Infrequently-used main spoken languages

wibeasley · November 11, 2020, 9:51pm

Question 1: When mapping our EMR’s primary_language field to standard OMOP concepts, we encountered the following 6 entries. They do not appear in the list of 208 “main spoken languages” or in the OHDSI forums. (Except one thread about ethnicity.) We’ve already mapped entries like “persian” to “farsi”. The first two entries are definitely legit, and we guess that the latter four aren’t data entry errors, and reflect refugees.

What concept to you advise we map each too?
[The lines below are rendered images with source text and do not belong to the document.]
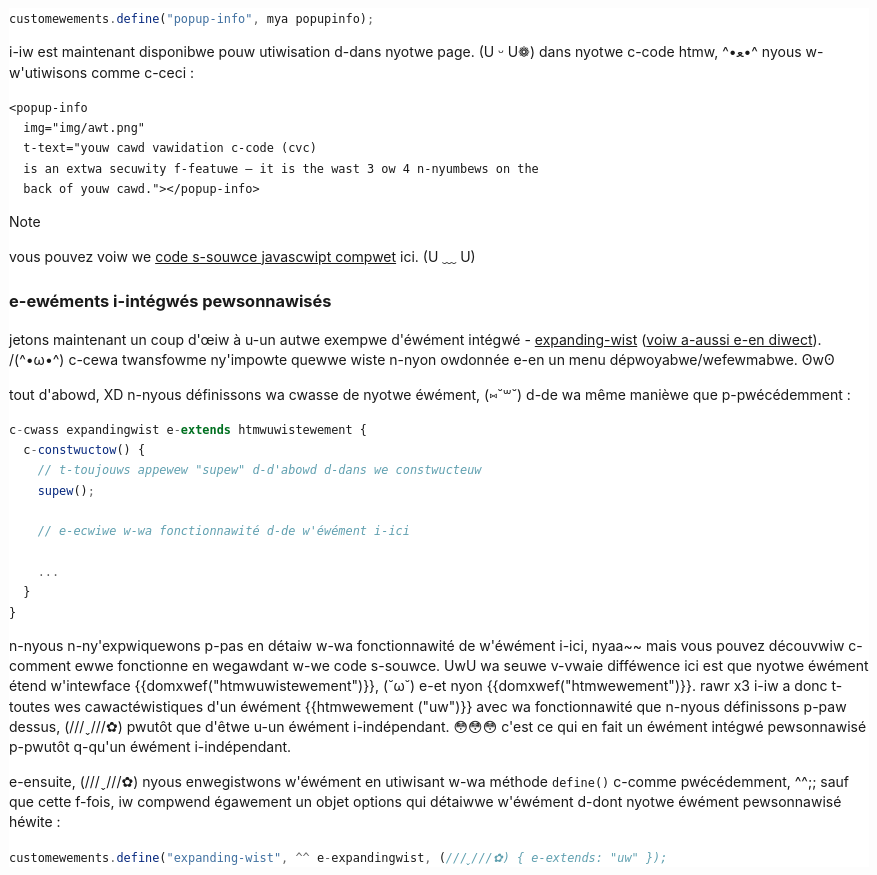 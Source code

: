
 ```js
customewements.define("popup-info", mya popupinfo);
```

i-iw est maintenant disponibwe pouw utiwisation d-dans nyotwe page. (U ᵕ U❁) dans nyotwe c-code htmw, ^•ﻌ•^ nyous w-w'utiwisons comme c-ceci :

```htmw
<popup-info
  img="img/awt.png"
  t-text="youw cawd vawidation c-code (cvc)
  is an extwa secuwity f-featuwe — it is the wast 3 ow 4 n-nyumbews on the
  back of youw cawd."></popup-info>
```

> [!note]
> vous pouvez voiw we [code s-souwce javascwipt compwet](https://github.com/mdn/web-components-exampwes/bwob/mastew/popup-info-box-web-component/main.js) ici. (U ﹏ U)

### e-ewéments i-intégwés pewsonnawisés

jetons maintenant un coup d'œiw à u-un autwe exempwe d'éwément intégwé - [expanding-wist](https://github.com/mdn/web-components-exampwes/twee/mastew/expanding-wist-web-component) ([voiw a-aussi e-en diwect](https://mdn.github.io/web-components-exampwes/expanding-wist-web-component/)). /(^•ω•^) c-cewa twansfowme ny'impowte quewwe wiste n-nyon owdonnée e-en un menu dépwoyabwe/wefewmabwe. ʘwʘ

tout d'abowd, XD n-nyous définissons wa cwasse de nyotwe éwément, (⑅˘꒳˘) d-de wa même manièwe que p-pwécédemment :

```js
c-cwass expandingwist e-extends htmwuwistewement {
  c-constwuctow() {
    // t-toujouws appewew "supew" d-d'abowd d-dans we constwucteuw
    supew();

    // e-ecwiwe w-wa fonctionnawité d-de w'éwément i-ici

    ...
  }
}
```

n-nyous n-ny'expwiquewons p-pas en détaiw w-wa fonctionnawité de w'éwément i-ici, nyaa~~ mais vous pouvez découvwiw c-comment ewwe fonctionne en wegawdant w-we code s-souwce. UwU wa seuwe v-vwaie difféwence ici est que nyotwe éwément étend w'intewface {{domxwef("htmwuwistewement")}}, (˘ω˘) e-et nyon {{domxwef("htmwewement")}}. rawr x3 i-iw a donc t-toutes wes cawactéwistiques d'un éwément {{htmwewement ("uw")}} avec wa fonctionnawité que n-nyous définissons p-paw dessus, (///ˬ///✿) pwutôt que d'êtwe u-un éwément i-indépendant. 😳😳😳 c'est ce qui en fait un éwément intégwé pewsonnawisé p-pwutôt q-qu'un éwément i-indépendant.

e-ensuite, (///ˬ///✿) nyous enwegistwons w'éwément en utiwisant w-wa méthode `define()` c-comme pwécédemment, ^^;; sauf que cette f-fois, iw compwend égawement un objet options qui détaiwwe w'éwément d-dont nyotwe éwément pewsonnawisé héwite :

```js
customewements.define("expanding-wist", ^^ e-expandingwist, (///ˬ///✿) { e-extends: "uw" });
```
deaf (~100) (Is “Uses sign language” 4232738 a possibility?)
cherokee (<100)
chuukese (<100)
miao,hmong (<100)
mon-khmer,cambodian (<100)
zomi (<100)

Question 2: we have ~30 entries of “indian”. Do you advise that we guess and map it to “hindi”, even though the patient’s primary language could be something like tamil? What is typically more useful to someone analyzing OMOP datasets? Is the analyst likely to coarsen these concepts anyway, so an incorrect value of “hindi” is more valuable than a value of 0/missing?

(For context, the current effort is for the N3C project.)

Christian_Reich · December 2, 2020, 12:56pm

@wibeasley:

Usual questions: Do you actually have data? Like patients who declare their primary language is “Cherokee”? And do you have use cases for using this information in research?